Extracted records
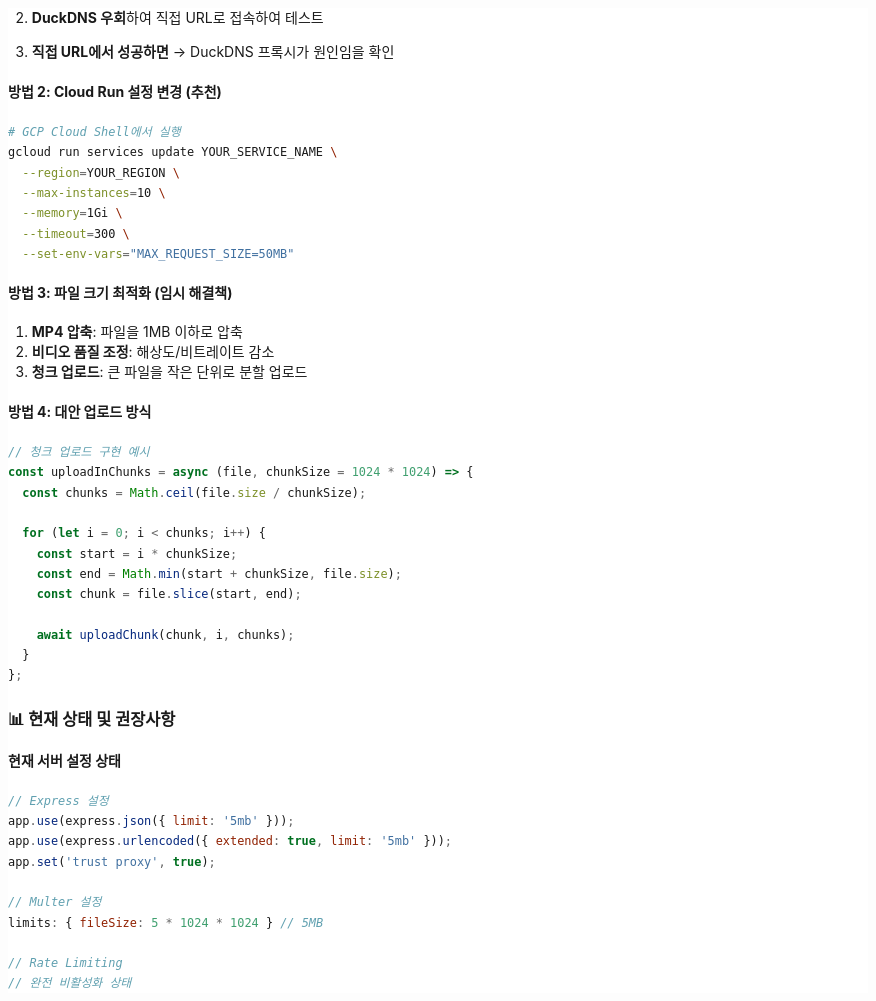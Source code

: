 2. **DuckDNS 우회**하여 직접 URL로 접속하여 테스트

3. **직접 URL에서 성공하면** → DuckDNS 프록시가 원인임을 확인

#### 방법 2: Cloud Run 설정 변경 (추천)

```bash
# GCP Cloud Shell에서 실행
gcloud run services update YOUR_SERVICE_NAME \
  --region=YOUR_REGION \
  --max-instances=10 \
  --memory=1Gi \
  --timeout=300 \
  --set-env-vars="MAX_REQUEST_SIZE=50MB"
```

#### 방법 3: 파일 크기 최적화 (임시 해결책)

1. **MP4 압축**: 파일을 1MB 이하로 압축
2. **비디오 품질 조정**: 해상도/비트레이트 감소
3. **청크 업로드**: 큰 파일을 작은 단위로 분할 업로드

#### 방법 4: 대안 업로드 방식

```javascript
// 청크 업로드 구현 예시
const uploadInChunks = async (file, chunkSize = 1024 * 1024) => {
  const chunks = Math.ceil(file.size / chunkSize);
  
  for (let i = 0; i < chunks; i++) {
    const start = i * chunkSize;
    const end = Math.min(start + chunkSize, file.size);
    const chunk = file.slice(start, end);
    
    await uploadChunk(chunk, i, chunks);
  }
};
```

### 📊 현재 상태 및 권장사항

#### 현재 서버 설정 상태
```javascript
// Express 설정
app.use(express.json({ limit: '5mb' }));
app.use(express.urlencoded({ extended: true, limit: '5mb' }));
app.set('trust proxy', true);

// Multer 설정  
limits: { fileSize: 5 * 1024 * 1024 } // 5MB

// Rate Limiting
// 완전 비활성화 상태
```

• Work item: Repeat only what runs from the line holding "1. **MP4 압축**: 파일을 1MB 이하로 압축" to the end of the data, keeping every line exactly as written, first and last included.

• Task result:
1. **MP4 압축**: 파일을 1MB 이하로 압축
2. **비디오 품질 조정**: 해상도/비트레이트 감소
3. **청크 업로드**: 큰 파일을 작은 단위로 분할 업로드

#### 방법 4: 대안 업로드 방식

```javascript
// 청크 업로드 구현 예시
const uploadInChunks = async (file, chunkSize = 1024 * 1024) => {
  const chunks = Math.ceil(file.size / chunkSize);
  
  for (let i = 0; i < chunks; i++) {
    const start = i * chunkSize;
    const end = Math.min(start + chunkSize, file.size);
    const chunk = file.slice(start, end);
    
    await uploadChunk(chunk, i, chunks);
  }
};
```

### 📊 현재 상태 및 권장사항

#### 현재 서버 설정 상태
```javascript
// Express 설정
app.use(express.json({ limit: '5mb' }));
app.use(express.urlencoded({ extended: true, limit: '5mb' }));
app.set('trust proxy', true);

// Multer 설정  
limits: { fileSize: 5 * 1024 * 1024 } // 5MB

// Rate Limiting
// 완전 비활성화 상태
```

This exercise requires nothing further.